**What is expected**
An exact copy of every record is the required answer.

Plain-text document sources
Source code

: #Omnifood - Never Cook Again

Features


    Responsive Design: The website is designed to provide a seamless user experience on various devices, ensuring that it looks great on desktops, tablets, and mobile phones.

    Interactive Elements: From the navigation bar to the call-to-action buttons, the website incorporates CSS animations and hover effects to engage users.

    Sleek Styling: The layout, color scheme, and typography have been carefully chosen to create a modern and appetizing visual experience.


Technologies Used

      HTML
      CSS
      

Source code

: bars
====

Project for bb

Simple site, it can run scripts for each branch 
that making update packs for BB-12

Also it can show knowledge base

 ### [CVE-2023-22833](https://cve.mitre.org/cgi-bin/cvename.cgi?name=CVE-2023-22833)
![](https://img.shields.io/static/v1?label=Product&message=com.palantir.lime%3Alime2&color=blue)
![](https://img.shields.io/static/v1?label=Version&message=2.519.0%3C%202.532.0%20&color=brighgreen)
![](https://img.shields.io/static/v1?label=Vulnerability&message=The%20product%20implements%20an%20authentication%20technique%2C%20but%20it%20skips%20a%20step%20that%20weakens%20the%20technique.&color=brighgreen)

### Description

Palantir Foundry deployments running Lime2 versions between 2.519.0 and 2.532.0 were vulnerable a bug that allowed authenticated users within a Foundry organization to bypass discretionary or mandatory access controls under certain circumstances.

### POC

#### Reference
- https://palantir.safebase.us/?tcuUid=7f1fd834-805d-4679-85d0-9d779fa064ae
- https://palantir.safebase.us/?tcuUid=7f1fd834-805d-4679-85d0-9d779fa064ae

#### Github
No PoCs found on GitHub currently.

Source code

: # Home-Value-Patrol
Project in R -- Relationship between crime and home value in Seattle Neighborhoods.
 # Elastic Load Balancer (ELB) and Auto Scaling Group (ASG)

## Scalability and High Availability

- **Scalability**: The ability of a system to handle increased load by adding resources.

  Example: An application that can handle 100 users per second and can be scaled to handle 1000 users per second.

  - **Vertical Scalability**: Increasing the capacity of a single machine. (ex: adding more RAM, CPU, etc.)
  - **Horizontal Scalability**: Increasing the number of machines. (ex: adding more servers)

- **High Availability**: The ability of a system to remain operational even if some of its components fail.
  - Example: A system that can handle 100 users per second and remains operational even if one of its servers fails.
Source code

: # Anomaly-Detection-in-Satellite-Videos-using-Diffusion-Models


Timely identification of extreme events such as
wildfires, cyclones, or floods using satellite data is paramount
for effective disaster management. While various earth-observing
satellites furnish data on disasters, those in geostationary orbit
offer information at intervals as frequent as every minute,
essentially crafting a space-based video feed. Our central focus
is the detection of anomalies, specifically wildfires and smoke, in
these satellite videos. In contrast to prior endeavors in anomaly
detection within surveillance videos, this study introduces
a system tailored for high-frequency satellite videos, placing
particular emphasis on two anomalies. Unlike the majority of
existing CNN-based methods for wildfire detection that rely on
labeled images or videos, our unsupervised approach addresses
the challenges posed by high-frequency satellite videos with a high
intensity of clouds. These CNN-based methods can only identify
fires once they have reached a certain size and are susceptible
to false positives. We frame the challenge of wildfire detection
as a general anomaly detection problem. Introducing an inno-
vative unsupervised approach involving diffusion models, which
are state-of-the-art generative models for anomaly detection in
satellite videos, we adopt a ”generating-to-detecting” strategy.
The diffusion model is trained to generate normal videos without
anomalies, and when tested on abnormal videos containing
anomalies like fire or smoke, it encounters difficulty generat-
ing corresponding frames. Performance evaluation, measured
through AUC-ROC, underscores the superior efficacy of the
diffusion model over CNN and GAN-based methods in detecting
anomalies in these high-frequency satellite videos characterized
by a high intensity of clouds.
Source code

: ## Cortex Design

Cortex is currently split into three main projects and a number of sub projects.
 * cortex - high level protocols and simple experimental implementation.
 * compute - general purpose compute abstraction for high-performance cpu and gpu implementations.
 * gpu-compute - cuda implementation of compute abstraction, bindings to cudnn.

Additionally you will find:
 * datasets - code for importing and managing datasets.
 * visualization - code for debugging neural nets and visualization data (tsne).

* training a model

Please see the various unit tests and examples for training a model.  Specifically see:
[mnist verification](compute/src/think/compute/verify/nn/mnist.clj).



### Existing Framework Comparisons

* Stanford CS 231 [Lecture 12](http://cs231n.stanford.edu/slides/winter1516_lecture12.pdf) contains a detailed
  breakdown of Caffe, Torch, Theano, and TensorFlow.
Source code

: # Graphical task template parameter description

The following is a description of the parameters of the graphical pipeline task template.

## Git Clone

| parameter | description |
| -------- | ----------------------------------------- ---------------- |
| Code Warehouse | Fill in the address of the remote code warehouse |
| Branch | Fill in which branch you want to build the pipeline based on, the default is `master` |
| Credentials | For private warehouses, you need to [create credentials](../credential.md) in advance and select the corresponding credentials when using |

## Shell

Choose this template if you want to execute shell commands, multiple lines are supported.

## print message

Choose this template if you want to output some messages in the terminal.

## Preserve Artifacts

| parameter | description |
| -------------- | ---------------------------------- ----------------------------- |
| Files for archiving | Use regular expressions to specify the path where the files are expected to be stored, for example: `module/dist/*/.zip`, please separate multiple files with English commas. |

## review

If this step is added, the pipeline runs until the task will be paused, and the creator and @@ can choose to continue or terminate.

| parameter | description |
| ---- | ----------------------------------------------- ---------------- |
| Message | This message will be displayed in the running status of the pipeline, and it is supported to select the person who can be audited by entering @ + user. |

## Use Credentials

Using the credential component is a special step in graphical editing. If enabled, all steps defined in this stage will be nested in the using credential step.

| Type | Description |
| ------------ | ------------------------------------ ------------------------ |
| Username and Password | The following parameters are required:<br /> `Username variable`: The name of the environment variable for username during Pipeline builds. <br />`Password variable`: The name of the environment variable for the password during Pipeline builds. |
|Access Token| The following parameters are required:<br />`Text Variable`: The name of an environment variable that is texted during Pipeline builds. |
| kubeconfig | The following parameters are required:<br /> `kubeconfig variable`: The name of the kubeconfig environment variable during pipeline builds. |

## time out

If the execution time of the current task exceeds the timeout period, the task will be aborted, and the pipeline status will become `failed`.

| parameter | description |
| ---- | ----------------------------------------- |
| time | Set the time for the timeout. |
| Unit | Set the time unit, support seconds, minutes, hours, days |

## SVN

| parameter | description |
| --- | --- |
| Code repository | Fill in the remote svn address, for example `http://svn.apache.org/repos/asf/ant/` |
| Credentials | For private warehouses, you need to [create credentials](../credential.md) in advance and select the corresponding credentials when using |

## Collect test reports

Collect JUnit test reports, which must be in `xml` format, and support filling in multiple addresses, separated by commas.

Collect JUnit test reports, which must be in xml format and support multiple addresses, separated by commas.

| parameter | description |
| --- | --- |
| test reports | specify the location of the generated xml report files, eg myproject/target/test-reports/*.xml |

**Response for this exercise**
Source code

: #Omnifood - Never Cook Again

Features


    Responsive Design: The website is designed to provide a seamless user experience on various devices, ensuring that it looks great on desktops, tablets, and mobile phones.

    Interactive Elements: From the navigation bar to the call-to-action buttons, the website incorporates CSS animations and hover effects to engage users.

    Sleek Styling: The layout, color scheme, and typography have been carefully chosen to create a modern and appetizing visual experience.


Technologies Used

      HTML
      CSS
      

Source code

: bars
====

Project for bb

Simple site, it can run scripts for each branch 
that making update packs for BB-12

Also it can show knowledge base

 ### [CVE-2023-22833](https://cve.mitre.org/cgi-bin/cvename.cgi?name=CVE-2023-22833)
![](https://img.shields.io/static/v1?label=Product&message=com.palantir.lime%3Alime2&color=blue)
![](https://img.shields.io/static/v1?label=Version&message=2.519.0%3C%202.532.0%20&color=brighgreen)
![](https://img.shields.io/static/v1?label=Vulnerability&message=The%20product%20implements%20an%20authentication%20technique%2C%20but%20it%20skips%20a%20step%20that%20weakens%20the%20technique.&color=brighgreen)

### Description

Palantir Foundry deployments running Lime2 versions between 2.519.0 and 2.532.0 were vulnerable a bug that allowed authenticated users within a Foundry organization to bypass discretionary or mandatory access controls under certain circumstances.

### POC

#### Reference
- https://palantir.safebase.us/?tcuUid=7f1fd834-805d-4679-85d0-9d779fa064ae
- https://palantir.safebase.us/?tcuUid=7f1fd834-805d-4679-85d0-9d779fa064ae

#### Github
No PoCs found on GitHub currently.

Source code

: # Home-Value-Patrol
Project in R -- Relationship between crime and home value in Seattle Neighborhoods.
 # Elastic Load Balancer (ELB) and Auto Scaling Group (ASG)

## Scalability and High Availability

- **Scalability**: The ability of a system to handle increased load by adding resources.

  Example: An application that can handle 100 users per second and can be scaled to handle 1000 users per second.

  - **Vertical Scalability**: Increasing the capacity of a single machine. (ex: adding more RAM, CPU, etc.)
  - **Horizontal Scalability**: Increasing the number of machines. (ex: adding more servers)

- **High Availability**: The ability of a system to remain operational even if some of its components fail.
  - Example: A system that can handle 100 users per second and remains operational even if one of its servers fails.
Source code

: # Anomaly-Detection-in-Satellite-Videos-using-Diffusion-Models


Timely identification of extreme events such as
wildfires, cyclones, or floods using satellite data is paramount
for effective disaster management. While various earth-observing
satellites furnish data on disasters, those in geostationary orbit
offer information at intervals as frequent as every minute,
essentially crafting a space-based video feed. Our central focus
is the detection of anomalies, specifically wildfires and smoke, in
these satellite videos. In contrast to prior endeavors in anomaly
detection within surveillance videos, this study introduces
a system tailored for high-frequency satellite videos, placing
particular emphasis on two anomalies. Unlike the majority of
existing CNN-based methods for wildfire detection that rely on
labeled images or videos, our unsupervised approach addresses
the challenges posed by high-frequency satellite videos with a high
intensity of clouds. These CNN-based methods can only identify
fires once they have reached a certain size and are susceptible
to false positives. We frame the challenge of wildfire detection
as a general anomaly detection problem. Introducing an inno-
vative unsupervised approach involving diffusion models, which
are state-of-the-art generative models for anomaly detection in
satellite videos, we adopt a ”generating-to-detecting” strategy.
The diffusion model is trained to generate normal videos without
anomalies, and when tested on abnormal videos containing
anomalies like fire or smoke, it encounters difficulty generat-
ing corresponding frames. Performance evaluation, measured
through AUC-ROC, underscores the superior efficacy of the
diffusion model over CNN and GAN-based methods in detecting
anomalies in these high-frequency satellite videos characterized
by a high intensity of clouds.
Source code

: ## Cortex Design

Cortex is currently split into three main projects and a number of sub projects.
 * cortex - high level protocols and simple experimental implementation.
 * compute - general purpose compute abstraction for high-performance cpu and gpu implementations.
 * gpu-compute - cuda implementation of compute abstraction, bindings to cudnn.

Additionally you will find:
 * datasets - code for importing and managing datasets.
 * visualization - code for debugging neural nets and visualization data (tsne).

* training a model

Please see the various unit tests and examples for training a model.  Specifically see:
[mnist verification](compute/src/think/compute/verify/nn/mnist.clj).



### Existing Framework Comparisons

* Stanford CS 231 [Lecture 12](http://cs231n.stanford.edu/slides/winter1516_lecture12.pdf) contains a detailed
  breakdown of Caffe, Torch, Theano, and TensorFlow.
Source code

: # Graphical task template parameter description

The following is a description of the parameters of the graphical pipeline task template.

## Git Clone

| parameter | description |
| -------- | ----------------------------------------- ---------------- |
| Code Warehouse | Fill in the address of the remote code warehouse |
| Branch | Fill in which branch you want to build the pipeline based on, the default is `master` |
| Credentials | For private warehouses, you need to [create credentials](../credential.md) in advance and select the corresponding credentials when using |

## Shell

Choose this template if you want to execute shell commands, multiple lines are supported.

## print message

Choose this template if you want to output some messages in the terminal.

## Preserve Artifacts

| parameter | description |
| -------------- | ---------------------------------- ----------------------------- |
| Files for archiving | Use regular expressions to specify the path where the files are expected to be stored, for example: `module/dist/*/.zip`, please separate multiple files with English commas. |

## review

If this step is added, the pipeline runs until the task will be paused, and the creator and @@ can choose to continue or terminate.

| parameter | description |
| ---- | ----------------------------------------------- ---------------- |
| Message | This message will be displayed in the running status of the pipeline, and it is supported to select the person who can be audited by entering @ + user. |

## Use Credentials

Using the credential component is a special step in graphical editing. If enabled, all steps defined in this stage will be nested in the using credential step.

| Type | Description |
| ------------ | ------------------------------------ ------------------------ |
| Username and Password | The following parameters are required:<br /> `Username variable`: The name of the environment variable for username during Pipeline builds. <br />`Password variable`: The name of the environment variable for the password during Pipeline builds. |
|Access Token| The following parameters are required:<br />`Text Variable`: The name of an environment variable that is texted during Pipeline builds. |
| kubeconfig | The following parameters are required:<br /> `kubeconfig variable`: The name of the kubeconfig environment variable during pipeline builds. |

## time out

If the execution time of the current task exceeds the timeout period, the task will be aborted, and the pipeline status will become `failed`.

| parameter | description |
| ---- | ----------------------------------------- |
| time | Set the time for the timeout. |
| Unit | Set the time unit, support seconds, minutes, hours, days |

## SVN

| parameter | description |
| --- | --- |
| Code repository | Fill in the remote svn address, for example `http://svn.apache.org/repos/asf/ant/` |
| Credentials | For private warehouses, you need to [create credentials](../credential.md) in advance and select the corresponding credentials when using |

## Collect test reports

Collect JUnit test reports, which must be in `xml` format, and support filling in multiple addresses, separated by commas.

Collect JUnit test reports, which must be in xml format and support multiple addresses, separated by commas.

| parameter | description |
| --- | --- |
| test reports | specify the location of the generated xml report files, eg myproject/target/test-reports/*.xml |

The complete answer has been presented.